▶ **Exercise details**:
Line by line, please look for the word "Martingalbewertungen" in the following records, then copy each line you find it in.
=== Section Start ===
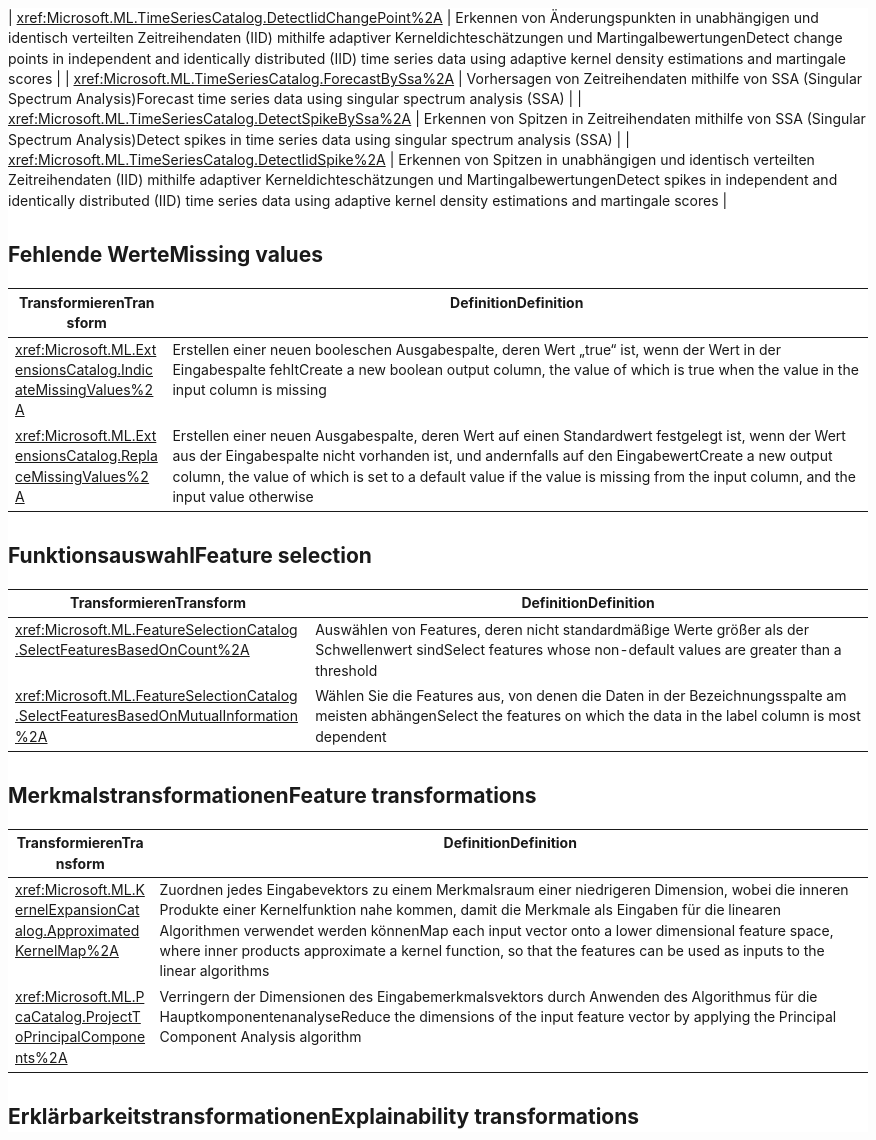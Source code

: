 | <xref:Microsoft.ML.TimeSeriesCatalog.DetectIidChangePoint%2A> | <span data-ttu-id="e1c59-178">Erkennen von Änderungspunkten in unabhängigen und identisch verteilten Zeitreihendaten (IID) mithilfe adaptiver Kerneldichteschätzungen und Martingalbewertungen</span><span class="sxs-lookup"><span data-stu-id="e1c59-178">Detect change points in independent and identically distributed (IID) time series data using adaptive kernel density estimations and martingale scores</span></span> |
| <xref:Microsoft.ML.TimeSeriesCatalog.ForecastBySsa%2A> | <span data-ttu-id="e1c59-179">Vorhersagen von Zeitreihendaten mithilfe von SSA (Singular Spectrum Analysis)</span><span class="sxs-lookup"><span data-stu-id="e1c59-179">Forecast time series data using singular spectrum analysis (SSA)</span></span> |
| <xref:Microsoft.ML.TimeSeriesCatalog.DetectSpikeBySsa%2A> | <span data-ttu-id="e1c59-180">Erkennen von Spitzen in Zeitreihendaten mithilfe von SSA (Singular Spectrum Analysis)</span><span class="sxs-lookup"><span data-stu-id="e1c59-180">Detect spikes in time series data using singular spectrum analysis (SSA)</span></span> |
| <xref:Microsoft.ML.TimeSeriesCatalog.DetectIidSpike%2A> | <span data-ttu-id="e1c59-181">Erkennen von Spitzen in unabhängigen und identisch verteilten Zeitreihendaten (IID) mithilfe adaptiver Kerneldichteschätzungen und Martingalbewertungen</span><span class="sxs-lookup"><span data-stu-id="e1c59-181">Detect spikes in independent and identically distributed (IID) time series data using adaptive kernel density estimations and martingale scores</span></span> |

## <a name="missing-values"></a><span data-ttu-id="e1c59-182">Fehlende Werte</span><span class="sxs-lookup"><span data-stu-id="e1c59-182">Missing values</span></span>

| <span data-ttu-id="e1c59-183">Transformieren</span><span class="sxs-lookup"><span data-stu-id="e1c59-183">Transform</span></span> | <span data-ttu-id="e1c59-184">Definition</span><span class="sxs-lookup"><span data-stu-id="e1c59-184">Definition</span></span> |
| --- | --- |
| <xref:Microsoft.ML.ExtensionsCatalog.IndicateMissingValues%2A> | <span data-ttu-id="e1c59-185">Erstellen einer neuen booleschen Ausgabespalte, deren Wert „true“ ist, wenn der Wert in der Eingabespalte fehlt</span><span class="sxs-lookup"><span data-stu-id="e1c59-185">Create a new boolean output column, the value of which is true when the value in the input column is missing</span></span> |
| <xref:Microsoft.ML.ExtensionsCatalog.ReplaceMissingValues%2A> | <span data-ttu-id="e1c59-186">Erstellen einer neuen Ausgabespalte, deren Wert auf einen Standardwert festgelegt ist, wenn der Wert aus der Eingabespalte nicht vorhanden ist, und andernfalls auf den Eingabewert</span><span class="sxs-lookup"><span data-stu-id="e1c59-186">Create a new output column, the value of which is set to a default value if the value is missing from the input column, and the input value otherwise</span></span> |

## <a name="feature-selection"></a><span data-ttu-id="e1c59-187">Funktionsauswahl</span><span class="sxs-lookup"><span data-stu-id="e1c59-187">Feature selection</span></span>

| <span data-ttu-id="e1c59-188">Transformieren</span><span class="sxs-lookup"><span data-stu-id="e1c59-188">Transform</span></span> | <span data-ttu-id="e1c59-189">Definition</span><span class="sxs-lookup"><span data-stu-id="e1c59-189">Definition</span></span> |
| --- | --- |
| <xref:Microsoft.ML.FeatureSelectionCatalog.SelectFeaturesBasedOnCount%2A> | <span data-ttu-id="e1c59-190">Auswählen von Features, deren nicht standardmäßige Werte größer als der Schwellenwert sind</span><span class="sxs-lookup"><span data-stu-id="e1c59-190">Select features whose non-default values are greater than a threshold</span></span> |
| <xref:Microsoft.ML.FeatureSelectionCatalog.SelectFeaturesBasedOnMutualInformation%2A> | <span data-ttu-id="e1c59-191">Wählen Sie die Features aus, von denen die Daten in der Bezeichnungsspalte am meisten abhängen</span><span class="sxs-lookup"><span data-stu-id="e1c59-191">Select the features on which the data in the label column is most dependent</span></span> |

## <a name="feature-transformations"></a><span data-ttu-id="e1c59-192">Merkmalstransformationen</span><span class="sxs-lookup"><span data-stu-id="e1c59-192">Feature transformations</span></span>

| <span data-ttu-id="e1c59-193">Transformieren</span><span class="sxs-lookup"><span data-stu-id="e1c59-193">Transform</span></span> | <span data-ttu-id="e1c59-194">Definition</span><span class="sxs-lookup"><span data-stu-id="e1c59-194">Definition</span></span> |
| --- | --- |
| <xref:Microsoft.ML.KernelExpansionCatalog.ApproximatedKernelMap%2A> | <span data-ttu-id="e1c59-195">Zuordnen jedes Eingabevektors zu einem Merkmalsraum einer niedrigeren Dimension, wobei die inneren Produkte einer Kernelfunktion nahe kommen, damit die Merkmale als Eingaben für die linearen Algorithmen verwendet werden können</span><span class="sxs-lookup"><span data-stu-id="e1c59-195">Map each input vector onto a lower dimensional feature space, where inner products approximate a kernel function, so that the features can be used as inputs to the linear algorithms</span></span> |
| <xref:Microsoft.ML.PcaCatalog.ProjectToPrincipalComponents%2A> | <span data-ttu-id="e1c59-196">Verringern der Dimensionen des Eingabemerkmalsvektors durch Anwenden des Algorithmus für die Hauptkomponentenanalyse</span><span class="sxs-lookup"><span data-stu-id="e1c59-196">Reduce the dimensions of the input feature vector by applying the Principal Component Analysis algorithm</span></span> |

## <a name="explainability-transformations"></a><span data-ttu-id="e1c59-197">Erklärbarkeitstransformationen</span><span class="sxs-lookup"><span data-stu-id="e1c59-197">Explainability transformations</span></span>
=== Section End ===
=== Section Start ===
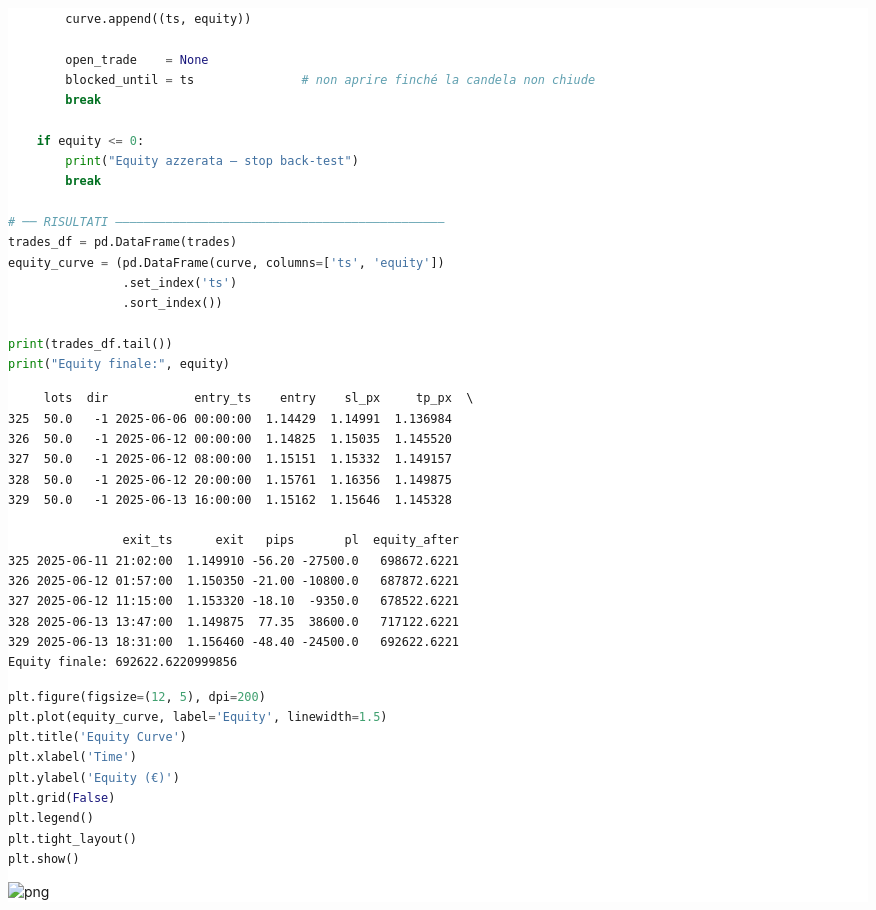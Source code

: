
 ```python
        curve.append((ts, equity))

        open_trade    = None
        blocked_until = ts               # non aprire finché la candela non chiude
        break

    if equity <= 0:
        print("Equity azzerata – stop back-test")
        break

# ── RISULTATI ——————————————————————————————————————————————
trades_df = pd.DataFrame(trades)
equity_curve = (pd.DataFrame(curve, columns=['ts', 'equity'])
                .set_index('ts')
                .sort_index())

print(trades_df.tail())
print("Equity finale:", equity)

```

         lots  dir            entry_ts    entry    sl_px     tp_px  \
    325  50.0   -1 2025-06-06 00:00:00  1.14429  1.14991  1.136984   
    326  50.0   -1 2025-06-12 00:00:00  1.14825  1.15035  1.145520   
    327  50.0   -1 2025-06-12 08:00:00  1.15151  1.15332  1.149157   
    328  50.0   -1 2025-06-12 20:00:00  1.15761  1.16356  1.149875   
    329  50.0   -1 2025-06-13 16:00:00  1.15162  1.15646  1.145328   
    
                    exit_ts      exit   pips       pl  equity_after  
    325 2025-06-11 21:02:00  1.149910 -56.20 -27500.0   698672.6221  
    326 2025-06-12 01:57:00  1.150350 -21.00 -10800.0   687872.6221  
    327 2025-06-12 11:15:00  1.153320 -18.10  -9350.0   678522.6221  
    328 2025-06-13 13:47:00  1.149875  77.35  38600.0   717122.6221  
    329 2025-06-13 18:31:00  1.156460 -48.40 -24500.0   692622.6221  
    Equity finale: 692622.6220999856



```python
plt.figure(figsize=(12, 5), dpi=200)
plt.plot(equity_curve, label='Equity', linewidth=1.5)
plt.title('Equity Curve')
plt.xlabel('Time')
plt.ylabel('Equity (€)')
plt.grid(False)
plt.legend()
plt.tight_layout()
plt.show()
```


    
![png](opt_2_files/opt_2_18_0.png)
=== Section End ===
▶ **Output of the task**:
: | <xref:Microsoft.ML.TimeSeriesCatalog.DetectIidChangePoint%2A> | <span data-ttu-id="e1c59-178">Erkennen von Änderungspunkten in unabhängigen und identisch verteilten Zeitreihendaten (IID) mithilfe adaptiver Kerneldichteschätzungen und Martingalbewertungen</span><span class="sxs-lookup"><span data-stu-id="e1c59-178">Detect change points in independent and identically distributed (IID) time series data using adaptive kernel density estimations and martingale scores</span></span> |
| <xref:Microsoft.ML.TimeSeriesCatalog.DetectIidSpike%2A> | <span data-ttu-id="e1c59-181">Erkennen von Spitzen in unabhängigen und identisch verteilten Zeitreihendaten (IID) mithilfe adaptiver Kerneldichteschätzungen und Martingalbewertungen</span><span class="sxs-lookup"><span data-stu-id="e1c59-181">Detect spikes in independent and identically distributed (IID) time series data using adaptive kernel density estimations and martingale scores</span></span> |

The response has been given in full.